─── The data

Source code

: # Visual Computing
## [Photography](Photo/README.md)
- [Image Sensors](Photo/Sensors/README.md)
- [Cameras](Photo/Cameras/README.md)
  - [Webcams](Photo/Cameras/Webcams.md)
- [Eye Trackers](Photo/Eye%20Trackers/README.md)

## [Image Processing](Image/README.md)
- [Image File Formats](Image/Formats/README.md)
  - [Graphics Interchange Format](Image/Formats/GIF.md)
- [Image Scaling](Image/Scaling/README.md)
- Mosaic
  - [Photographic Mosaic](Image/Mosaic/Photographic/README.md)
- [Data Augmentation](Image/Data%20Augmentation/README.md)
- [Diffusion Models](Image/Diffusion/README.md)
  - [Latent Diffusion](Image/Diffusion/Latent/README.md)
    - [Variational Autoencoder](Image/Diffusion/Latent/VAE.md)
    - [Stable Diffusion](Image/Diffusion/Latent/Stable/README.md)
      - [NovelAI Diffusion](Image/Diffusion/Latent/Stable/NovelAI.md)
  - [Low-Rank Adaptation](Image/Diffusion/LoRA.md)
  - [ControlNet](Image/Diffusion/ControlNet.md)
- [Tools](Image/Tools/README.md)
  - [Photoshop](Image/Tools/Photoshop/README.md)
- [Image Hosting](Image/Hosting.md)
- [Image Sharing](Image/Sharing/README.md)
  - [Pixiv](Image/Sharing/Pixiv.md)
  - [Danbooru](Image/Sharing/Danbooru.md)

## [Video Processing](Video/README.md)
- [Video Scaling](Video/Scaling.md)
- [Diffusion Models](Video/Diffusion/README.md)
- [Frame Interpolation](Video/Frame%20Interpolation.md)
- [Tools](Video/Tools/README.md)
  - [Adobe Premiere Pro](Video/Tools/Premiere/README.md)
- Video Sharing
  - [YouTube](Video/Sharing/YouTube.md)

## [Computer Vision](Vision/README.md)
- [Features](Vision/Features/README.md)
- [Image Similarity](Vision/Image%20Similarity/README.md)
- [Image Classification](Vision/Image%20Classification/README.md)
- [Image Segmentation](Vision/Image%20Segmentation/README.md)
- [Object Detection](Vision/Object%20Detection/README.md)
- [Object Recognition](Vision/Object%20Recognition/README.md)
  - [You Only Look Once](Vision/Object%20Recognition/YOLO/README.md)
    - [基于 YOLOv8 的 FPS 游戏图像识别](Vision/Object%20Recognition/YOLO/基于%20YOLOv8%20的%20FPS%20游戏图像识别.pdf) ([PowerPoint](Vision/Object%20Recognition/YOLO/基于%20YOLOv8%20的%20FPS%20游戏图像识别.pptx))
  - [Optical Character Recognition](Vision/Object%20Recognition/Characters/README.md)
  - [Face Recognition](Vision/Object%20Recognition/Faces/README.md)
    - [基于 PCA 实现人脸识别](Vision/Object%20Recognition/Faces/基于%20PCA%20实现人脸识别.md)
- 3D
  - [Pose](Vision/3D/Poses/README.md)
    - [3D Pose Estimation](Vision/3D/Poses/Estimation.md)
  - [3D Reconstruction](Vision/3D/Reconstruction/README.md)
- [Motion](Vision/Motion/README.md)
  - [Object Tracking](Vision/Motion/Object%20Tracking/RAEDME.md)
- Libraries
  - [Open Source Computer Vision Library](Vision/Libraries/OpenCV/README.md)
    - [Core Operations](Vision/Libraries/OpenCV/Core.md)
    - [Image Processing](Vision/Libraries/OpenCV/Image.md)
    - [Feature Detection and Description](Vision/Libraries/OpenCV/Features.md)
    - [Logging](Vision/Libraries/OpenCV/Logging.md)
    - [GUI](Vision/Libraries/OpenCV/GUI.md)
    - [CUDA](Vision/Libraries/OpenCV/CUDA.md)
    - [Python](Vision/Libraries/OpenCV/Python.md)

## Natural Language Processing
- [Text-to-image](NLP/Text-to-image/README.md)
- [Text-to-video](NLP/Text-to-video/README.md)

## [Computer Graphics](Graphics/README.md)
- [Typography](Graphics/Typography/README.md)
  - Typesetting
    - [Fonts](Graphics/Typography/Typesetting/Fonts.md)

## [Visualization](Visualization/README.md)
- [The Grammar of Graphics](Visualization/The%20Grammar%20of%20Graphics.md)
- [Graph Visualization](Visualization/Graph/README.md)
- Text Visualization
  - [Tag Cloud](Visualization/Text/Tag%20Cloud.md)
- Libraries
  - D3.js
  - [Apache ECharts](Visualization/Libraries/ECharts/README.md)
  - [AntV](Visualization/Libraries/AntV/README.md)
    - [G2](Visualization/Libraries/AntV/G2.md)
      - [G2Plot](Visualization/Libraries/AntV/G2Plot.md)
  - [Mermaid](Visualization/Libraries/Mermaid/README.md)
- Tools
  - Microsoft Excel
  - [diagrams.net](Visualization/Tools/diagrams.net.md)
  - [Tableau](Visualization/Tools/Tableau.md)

──────

What are the lines from the one with "- [Graph Visualization](Visualization/Graph/README.md)" through the last line of the records above? Quote them exactly and add nothing.

- [Graph Visualization](Visualization/Graph/README.md)
- Text Visualization
  - [Tag Cloud](Visualization/Text/Tag%20Cloud.md)
- Libraries
  - D3.js
  - [Apache ECharts](Visualization/Libraries/ECharts/README.md)
  - [AntV](Visualization/Libraries/AntV/README.md)
    - [G2](Visualization/Libraries/AntV/G2.md)
      - [G2Plot](Visualization/Libraries/AntV/G2Plot.md)
  - [Mermaid](Visualization/Libraries/Mermaid/README.md)
- Tools
  - Microsoft Excel
  - [diagrams.net](Visualization/Tools/diagrams.net.md)
  - [Tableau](Visualization/Tools/Tableau.md)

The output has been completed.